| Dataset records |
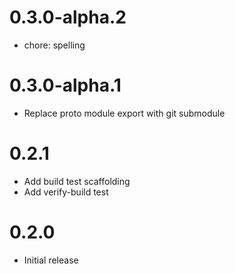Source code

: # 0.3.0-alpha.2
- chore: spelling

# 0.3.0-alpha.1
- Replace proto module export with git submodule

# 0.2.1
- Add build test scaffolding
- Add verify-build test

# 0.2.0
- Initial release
* * *
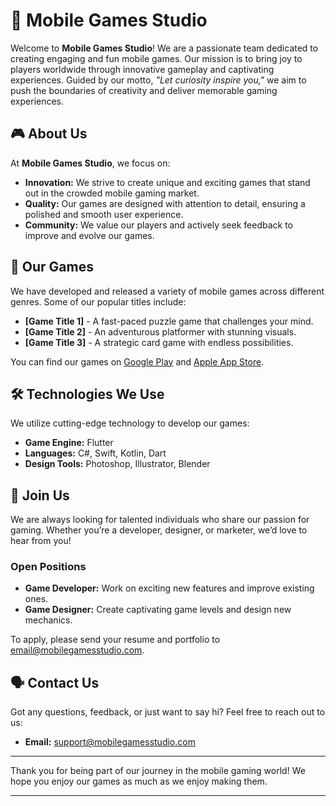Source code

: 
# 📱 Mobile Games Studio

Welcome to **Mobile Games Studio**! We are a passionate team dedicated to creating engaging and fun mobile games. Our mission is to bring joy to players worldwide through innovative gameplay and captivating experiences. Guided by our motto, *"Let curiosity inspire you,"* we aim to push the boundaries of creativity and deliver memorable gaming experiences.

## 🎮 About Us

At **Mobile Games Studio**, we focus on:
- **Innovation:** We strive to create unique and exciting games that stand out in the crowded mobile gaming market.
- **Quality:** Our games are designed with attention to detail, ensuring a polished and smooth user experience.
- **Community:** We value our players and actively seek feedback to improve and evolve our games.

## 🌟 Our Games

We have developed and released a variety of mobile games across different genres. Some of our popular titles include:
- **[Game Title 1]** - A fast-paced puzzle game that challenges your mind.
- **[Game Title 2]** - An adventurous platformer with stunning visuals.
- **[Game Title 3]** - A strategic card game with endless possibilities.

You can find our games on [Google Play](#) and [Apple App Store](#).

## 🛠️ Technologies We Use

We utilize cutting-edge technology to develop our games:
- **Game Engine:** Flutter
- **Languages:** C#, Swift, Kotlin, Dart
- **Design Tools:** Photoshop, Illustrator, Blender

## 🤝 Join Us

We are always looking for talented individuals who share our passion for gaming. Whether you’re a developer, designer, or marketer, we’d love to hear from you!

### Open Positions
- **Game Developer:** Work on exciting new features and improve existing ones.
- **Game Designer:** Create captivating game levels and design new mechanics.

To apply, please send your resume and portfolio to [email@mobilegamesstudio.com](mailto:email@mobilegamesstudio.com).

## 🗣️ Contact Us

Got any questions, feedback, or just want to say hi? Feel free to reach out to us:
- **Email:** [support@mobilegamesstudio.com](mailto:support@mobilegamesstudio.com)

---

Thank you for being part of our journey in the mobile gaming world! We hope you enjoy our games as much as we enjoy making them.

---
--
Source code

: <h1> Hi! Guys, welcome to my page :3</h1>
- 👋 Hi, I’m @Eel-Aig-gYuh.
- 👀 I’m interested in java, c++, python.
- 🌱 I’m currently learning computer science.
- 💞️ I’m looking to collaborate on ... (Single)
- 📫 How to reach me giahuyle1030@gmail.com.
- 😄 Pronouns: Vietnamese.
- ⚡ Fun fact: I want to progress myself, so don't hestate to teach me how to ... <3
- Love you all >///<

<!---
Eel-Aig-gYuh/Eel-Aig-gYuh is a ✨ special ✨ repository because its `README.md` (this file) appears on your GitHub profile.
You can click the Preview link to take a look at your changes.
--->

| Your goal |
Go over the listing above and return each line with "reach".

| Result of this task |
Got any questions, feedback, or just want to say hi? Feel free to reach out to us:
- 📫 How to reach me giahuyle1030@gmail.com.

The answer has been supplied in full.